• WORK TASK
If a line in the data below holds the word "What", copy it.

• Items listed in a dataset
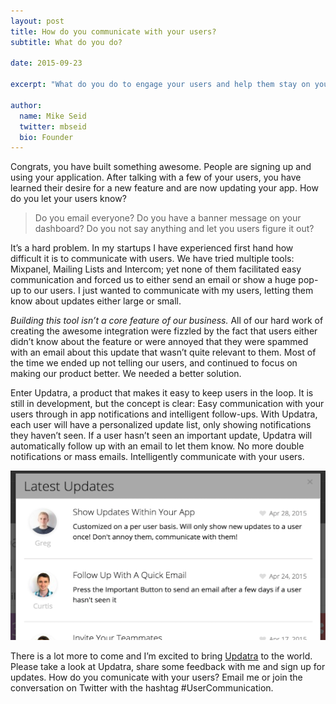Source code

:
 ```yaml
---
layout: post
title: How do you communicate with your users?
subtitle: What do you do?

date: 2015-09-23

excerpt: "What do you do to engage your users and help them stay on your platform"

author:
  name: Mike Seid
  twitter: mbseid
  bio: Founder
---
```


Congrats, you have built something awesome. People are signing up and using your application. After talking with a few of your users, you have learned their desire for a new feature and are now updating your app. How do you let your users know?

> Do you email everyone? Do you have a banner message on your dashboard? Do you not say anything and let you users figure it out?

It’s a hard problem. In my startups I have experienced first hand how difficult it is to communicate with users. We have tried multiple tools: Mixpanel, Mailing Lists and Intercom; yet none of them facilitated easy communication and forced us to either send an email or show a huge pop-up to our users. I just wanted to communicate with my users, letting them know about updates either large or small.

*Building this tool isn’t a core feature of our business.* All of our hard work of creating the awesome integration were fizzled by the fact that users either didn’t know about the feature or were annoyed that they were spammed with an email about this update that wasn’t quite relevant to them. Most of the time we ended up not telling our users, and continued to focus on making our product better. We needed a better solution.

Enter Updatra, a product that makes it easy to keep users in the loop. It is still in development, but the concept is clear: Easy communication with your users through in app notifications and intelligent follow-ups. With Updatra, each user will have a personalized update list, only showing notifications they haven’t seen. If a user hasn’t seen an important update, Updatra will automatically follow up with an email to let them know. No more double notifications or mass emails. Intelligently communicate with your users.

![Updatra Updates](/images/blog/updates.png)

There is a lot more to come and I’m excited to bring [Updatra](http://www.updatra.com) to the world. Please take a look at Updatra, share some feedback with me and sign up for updates. How do you comunicate with your users? Email me or join the conversation on Twitter with the hashtag #UserCommunication.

• TASK ANSWER
subtitle: What do you do?
excerpt: "What do you do to engage your users and help them stay on your platform"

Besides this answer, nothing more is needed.